Judge cancels hearing on remaining Davidian issue

Waco Tribune-Herald / August 29, 2000
By Tommy Witherspoon

A September hearing on the remaining issue in the Branch Davidians' wrongful-death lawsuit against the government - whether agents shot at sect members during the April 19, 1993, fire - was canceled Tuesday by a federal judge in Waco.

U.S. District Judge Walter S. Smith Jr. had set a hearing for Sept. 18. However, in an order Tuesday, Smith said he would issue a ruling in the lawsuit based on evidence already in the record since none of the plaintiffs expressed an interest in paying for an infrared expert to be brought from England to Waco for the hearing.

Smith removed the issue from the lawsuit because David Oxlee of Vector Data Systems was not available to come to Waco for the trial, which started in June.

After an advisory jury's verdict cleared the government of wrongdoing in the deaths of David Koresh and 75 of his followers, the majority of plaintiffs said that they no longer were interested in pursuing the gunfire issue.
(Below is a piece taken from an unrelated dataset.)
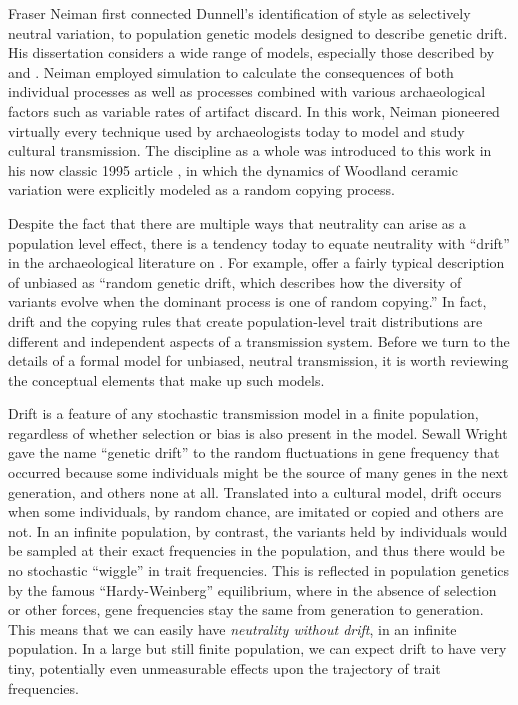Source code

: Fraser Neiman \citeyearpar{Neiman1990} first connected Dunnell's identification of style as selectively neutral variation, to population genetic models designed to describe genetic drift.  His dissertation considers a wide range of \ct models, especially those described by \citet{cavalli1973cultural,cavalli1973models,CF1981} and \citet{BR1985}.  Neiman employed simulation to calculate the consequences of both individual processes as well as processes combined with various archaeological factors such as variable rates of artifact discard.  In this work, Neiman pioneered virtually every technique used by archaeologists today to model and study cultural transmission.  The discipline as a whole was introduced to this work in his now classic 1995 article \citep{Neiman1995}, in which the dynamics of Woodland ceramic variation were explicitly modeled as a random copying process.  


Despite the fact that there are multiple ways that neutrality can arise as a population level effect, there is a tendency today to equate neutrality with ``drift'' in the archaeological literature on \ct.   For example, \citet[][p.1443]{bentley2004random} offer a fairly typical description of unbiased \ct as  ``random genetic drift, which describes how the diversity of variants evolve when the dominant process is one of random copying.''  In fact, drift and the copying rules that create population-level trait distributions are different and independent aspects of a transmission system.   Before we turn to the details of a formal model for unbiased, neutral transmission, it is worth reviewing the conceptual elements that make up such models.  


Drift is a feature of any stochastic transmission model in a finite population, regardless of whether selection or bias is also present in the model.   Sewall Wright gave the name ``genetic drift'' to the random fluctuations in gene frequency that occurred because some individuals might be the source of many genes in the next generation, and others none at all.  Translated into a cultural model, drift occurs when some individuals, by random chance, are imitated or copied and others are not.  In an infinite population, by contrast, the variants held by individuals would be sampled at their exact frequencies in the population, and thus there would be no stochastic ``wiggle'' in trait frequencies.  This is reflected in population genetics by the famous ``Hardy-Weinberg'' equilibrium, where in the absence of selection or other forces, gene frequencies stay the same from generation to generation.    This means that we can easily have \emph{neutrality without drift}, in an infinite population.  In a large but still finite population, we can expect drift to have very tiny, potentially even unmeasurable effects upon the trajectory of trait frequencies.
They had alleged that FBI agents fired into Mount Carmel on the final day of the standoff and pinned sect members inside a burning Mount Carmel.

Oxlee's analysis of infrared videotape shot during a re-creation at Fort Hood in March indicated that flashes appearing on the tape during the fire likely were sunlight reflecting off debris.

Smith has set no timetable for when he will issue his final "findings of fact and conclusions of law" from the civil trial.

Also in his order, Smith clarified a previous order by saying that the costs associated with the March demonstration at Fort Hood are to be paid by the individual plaintiffs, not the plaintiffs' attorneys.

Lead plaintiffs attorney Michael Caddell of Houston questioned Smith's Aug. 11 order in which the judge broke down the cost of the re-creation based upon the number of plaintiffs each of the three attorneys represented. In a motion filed Monday, Caddell called the judge's order "manifestly unjust" and asked the judge to clarify his order.

Smith had ordered Caddell and his 138 clients to pay $20,014; Ramsey Clark and his 35 clients, $5,131; and James Brannon and his three clients, $513. The government will pay the other half of the $51,318.17 that the Department of Defense billed for the test at Fort Hood.

Those costs did not include the salaries of military personnel used during the re-creation or the cost of transporting a Lynx helicopter from England for the test. The judge said in his order Tuesday that salary and the transport costs will not be passed on to the plaintiffs.